(Data extract)

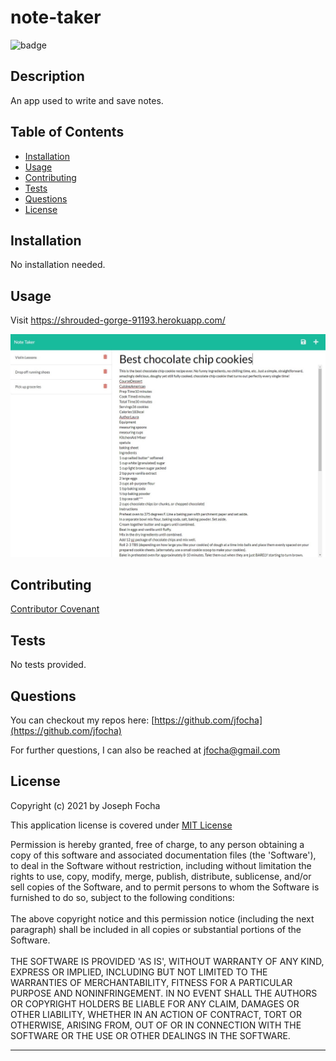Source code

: # note-taker

  ![badge](https://img.shields.io/badge/license-MIT%20License-green)

  ## Description 
  
  An app used to write and save notes.
  

  ## Table of Contents
  
  * [Installation](#installation)
  * [Usage](#usage)
  * [Contributing](#Contributing)
  * [Tests](#tests)
  * [Questions](#questions)
  * [License](#license)
  
  
  ## Installation
  
  No installation needed.
  
  
  ## Usage 
  
  Visit https://shrouded-gorge-91193.herokuapp.com/

  ![screenshot](public/assets/note-taker.jpg)
  
  
  ## Contributing

  
  
  [Contributor Covenant](https://www.contributor-covenant.org/version/2/0/code_of_conduct/)


  ## Tests
  
  No tests provided.


  ## Questions

  You can checkout my repos here: [https://github.com/jfocha](https://github.com/jfocha)

  For further questions, I can also be reached at jfocha@gmail.com


  ## License
  
  Copyright (c) 2021 by Joseph Focha

  This application license is covered under [MIT License](https://choosealicense.com/licenses/mit/)
  
  Permission is hereby granted, free of charge, to any person obtaining a copy of this software and associated documentation files (the 'Software'), to deal in the Software without restriction, including without limitation the rights to use, copy, modify, merge, publish, distribute, sublicense, and/or sell copies of the Software, and to permit persons to whom the Software is furnished to do so, subject to the following conditions: <br /> <br /> The above copyright notice and this permission notice (including the next paragraph) shall be included in all copies or substantial portions of the Software. <br /> <br /> THE SOFTWARE IS PROVIDED 'AS IS', WITHOUT WARRANTY OF ANY KIND, EXPRESS OR IMPLIED, INCLUDING BUT NOT LIMITED TO THE WARRANTIES OF MERCHANTABILITY, FITNESS FOR A PARTICULAR PURPOSE AND NONINFRINGEMENT. IN NO EVENT SHALL THE AUTHORS OR COPYRIGHT HOLDERS BE LIABLE FOR ANY CLAIM, DAMAGES OR OTHER LIABILITY, WHETHER IN AN ACTION OF CONTRACT, TORT OR OTHERWISE, ARISING FROM, OUT OF OR IN CONNECTION WITH THE SOFTWARE OR THE USE OR OTHER DEALINGS IN THE SOFTWARE.
  
  ---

(End Data extract)

● Your assignment:
Leave the pictures out, and restate exactly the lines from the start of the records through the one that contains "You can checkout".

● Response to this exercise:
Source code

: # note-taker

  ![badge](https://img.shields.io/badge/license-MIT%20License-green)

  ## Description 
  
  An app used to write and save notes.
  

  ## Table of Contents
  
  * [Installation](#installation)
  * [Usage](#usage)
  * [Contributing](#Contributing)
  * [Tests](#tests)
  * [Questions](#questions)
  * [License](#license)
  
  
  ## Installation
  
  No installation needed.
  
  
  ## Usage 
  
  Visit https://shrouded-gorge-91193.herokuapp.com/

  ![screenshot](public/assets/note-taker.jpg)
  
  
  ## Contributing

  
  
  [Contributor Covenant](https://www.contributor-covenant.org/version/2/0/code_of_conduct/)


  ## Tests
  
  No tests provided.


  ## Questions

  You can checkout my repos here: [https://github.com/jfocha](https://github.com/jfocha)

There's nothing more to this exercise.